Sisya: Para penganut ajaran rohani mutakhir menyatakan bahwa ajaran yang dianutnya adalah yang paling berkenan bagi Tuhan, sebab Ia adalah penyempurna ajaran-ajaran kerohanian yang telah ada sebelumnya. Karena itu, menurut mereka perbuatan bajik yang dilakukan oleh orang-orang yang bukan pemeluk ajaran mutakhir ini, tidak dapat menyelamatkan dirinya dari hukuman di neraka. Bagaimana komentar anda?

Guru: Mereka berkata, begitu karena menganggap ajaran yang dianutnya paling benar dan paling sempurna. Sedangkan ajaran-ajaran kerohanian lainnya bukan wejangan langsung dari Tuhan, sehingga tidak sempurna dan mengandung banyak kekeliruan. Mereka tidak perduli bahwa semua ajaran kerohanian lain ini sebelumnya telah secara detail mengajarkan apapun yang diperintahkan Tuhan dalam ajaran mutakhir anutannya yaitu agar manusia senantiasa berbuat bajik agar tidak jatuh ke neraka nanti setelah ajal. Seorang ayah bijaksan akan menganggap anaknya paling baik dan paling berkenan di hatinya diantara anak-anaknya yang lain, bukan karena si anak paling sering berkata bahwa dirinya hanya mengakui sang ayah sebagai bapak sejati, sangat menyayangi dan mencintainya; tetapi karena perbuatan si anak sehari-hari sesuai dengan perintah dan petunjuknya sehingga si ayah menjadi senang kepadanya. Begitu pula, Tuhan yang maha bijaksana akan menganggap seseorang sebagai hambanya tercinta, karena dia berbuat bajik sesuai dengan perintah dan petunjuknya dalam kehidupan sehari-hari. Lalu, mungkinkah Tuhan menghukum hambanya tercinta di neraka?

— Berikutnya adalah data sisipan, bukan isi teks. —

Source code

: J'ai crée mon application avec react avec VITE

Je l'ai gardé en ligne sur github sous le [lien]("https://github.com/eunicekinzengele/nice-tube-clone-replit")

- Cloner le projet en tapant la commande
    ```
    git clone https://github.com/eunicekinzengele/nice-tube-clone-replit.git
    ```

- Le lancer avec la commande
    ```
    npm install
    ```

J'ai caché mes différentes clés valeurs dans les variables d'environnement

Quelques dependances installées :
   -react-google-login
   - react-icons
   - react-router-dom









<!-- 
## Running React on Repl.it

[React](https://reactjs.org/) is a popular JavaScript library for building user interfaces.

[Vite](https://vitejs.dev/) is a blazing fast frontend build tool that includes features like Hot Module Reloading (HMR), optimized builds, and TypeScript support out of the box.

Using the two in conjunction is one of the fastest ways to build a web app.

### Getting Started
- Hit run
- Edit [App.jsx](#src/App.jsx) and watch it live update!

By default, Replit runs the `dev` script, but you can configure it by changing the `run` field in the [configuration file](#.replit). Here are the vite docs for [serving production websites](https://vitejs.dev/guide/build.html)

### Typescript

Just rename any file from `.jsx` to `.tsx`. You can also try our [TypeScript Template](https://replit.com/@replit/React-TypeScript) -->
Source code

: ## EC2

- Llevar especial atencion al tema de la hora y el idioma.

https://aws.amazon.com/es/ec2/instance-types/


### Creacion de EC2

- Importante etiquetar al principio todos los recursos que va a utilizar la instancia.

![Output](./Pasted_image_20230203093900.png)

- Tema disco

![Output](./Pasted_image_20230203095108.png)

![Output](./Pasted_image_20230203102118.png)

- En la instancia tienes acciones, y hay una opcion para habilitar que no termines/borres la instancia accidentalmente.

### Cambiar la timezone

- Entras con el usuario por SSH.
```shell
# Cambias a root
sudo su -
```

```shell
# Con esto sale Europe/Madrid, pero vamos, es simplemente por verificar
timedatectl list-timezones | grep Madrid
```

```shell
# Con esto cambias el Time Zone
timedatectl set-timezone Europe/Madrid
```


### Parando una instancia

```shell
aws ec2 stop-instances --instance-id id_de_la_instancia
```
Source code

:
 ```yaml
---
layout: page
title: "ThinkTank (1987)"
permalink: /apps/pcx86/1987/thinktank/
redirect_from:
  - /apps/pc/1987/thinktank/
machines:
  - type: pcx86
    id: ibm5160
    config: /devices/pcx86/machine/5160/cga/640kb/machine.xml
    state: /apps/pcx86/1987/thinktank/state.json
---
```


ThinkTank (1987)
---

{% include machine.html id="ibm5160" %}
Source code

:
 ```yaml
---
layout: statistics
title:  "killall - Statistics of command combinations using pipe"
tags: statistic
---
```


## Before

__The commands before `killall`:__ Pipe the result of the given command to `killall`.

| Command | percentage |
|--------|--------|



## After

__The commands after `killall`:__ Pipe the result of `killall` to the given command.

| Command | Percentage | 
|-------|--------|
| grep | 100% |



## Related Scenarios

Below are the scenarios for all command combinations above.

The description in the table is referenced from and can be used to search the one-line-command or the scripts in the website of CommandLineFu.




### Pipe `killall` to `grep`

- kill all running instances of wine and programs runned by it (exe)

Sisya: Apa akibat dan kerugiannya jikalau manusia tidak mengakui hukum universal karma pala dan punar bava dalam kehidupannya di alam material?

Guru: Pertama, manusia tidak bisa menjelaskan secara logis, rasional dan filosofis tentang kehidupan individual kehidupan yang berbeda-beda di masyarakat manusia. Kedua, manusia tidak bisa memahami secara logis rasional dan filosofis tentang hakikat Tuhan yang maha kuasa, maha pengasih, maha adil. Ketiga, paham dokmatik yang melandasi ajaran-ajaran rohani yang muncul pada masa kali yuga, telah menyebabkan banyak manusia tidak puas dan akhirnya mereka mempercayai  paham atheistic, materialistic dan hedonistic dalam menempuh kehidupan dunia fana. Keempat,  oleh karena dibingungkan oleh kondisi kehidupan yang berbeda-beda, ketidakadilan, kepalsuan, kejahatan, perbuatan amoral dan tindak kekerasan yang semakin meluas di masyarakat manusia, beberapa tokoh agamais malahan berteori bahwasanya Tuhan tidak maha kuasa, tidak maha pengasih, tidak maha adil dan tidak maha bijaksana. Sebab  mereka mengatakan bahwa Tuhan tidak mampu meniadakan hal-hal buruk seperti itu di masyarakat manusia. Kelima, oleh karena manusia banyak beralih kepaham materialistic akibat tidak puas dengan penjelasan dokmatik ajaran rohani yang diwarisinya, maka sifat-sifat asurik tumbuh subur menutupi hatinya. Akibatnya,  bermacam-macam perbuatan jahat dan amoral seperti perjudian, pelacuran, penculikan, perampokan, penyiksaan, pencurian, korupsi, mabuk-mabukan, perang, terror, bom bunuh diri, bisnis narkoba dan berbagaimacam tindak kejahatan lainnya tiada henti menyengsarakan kehidupan masyarakat manusia. Dan keenam,  oleh karena tidak mau berfikir logis rasional dan filosofis dengan berpegang teguh pada pernyataan-pernyataan dogmatic ajaran rohani yang dianutnya banyak orang menjadi berwatak keras. Mereka berpendapat bahwa beraneka macam perbuatan amoral dan jahat di masyarakat harus dibasmi dengan cara-cara kekerasan. Itulah akibat dan kerugian yang timbul jika manusia tidak mengetahui hukum karma pala dan punarbhava dalam kehidupannya di dunia fana.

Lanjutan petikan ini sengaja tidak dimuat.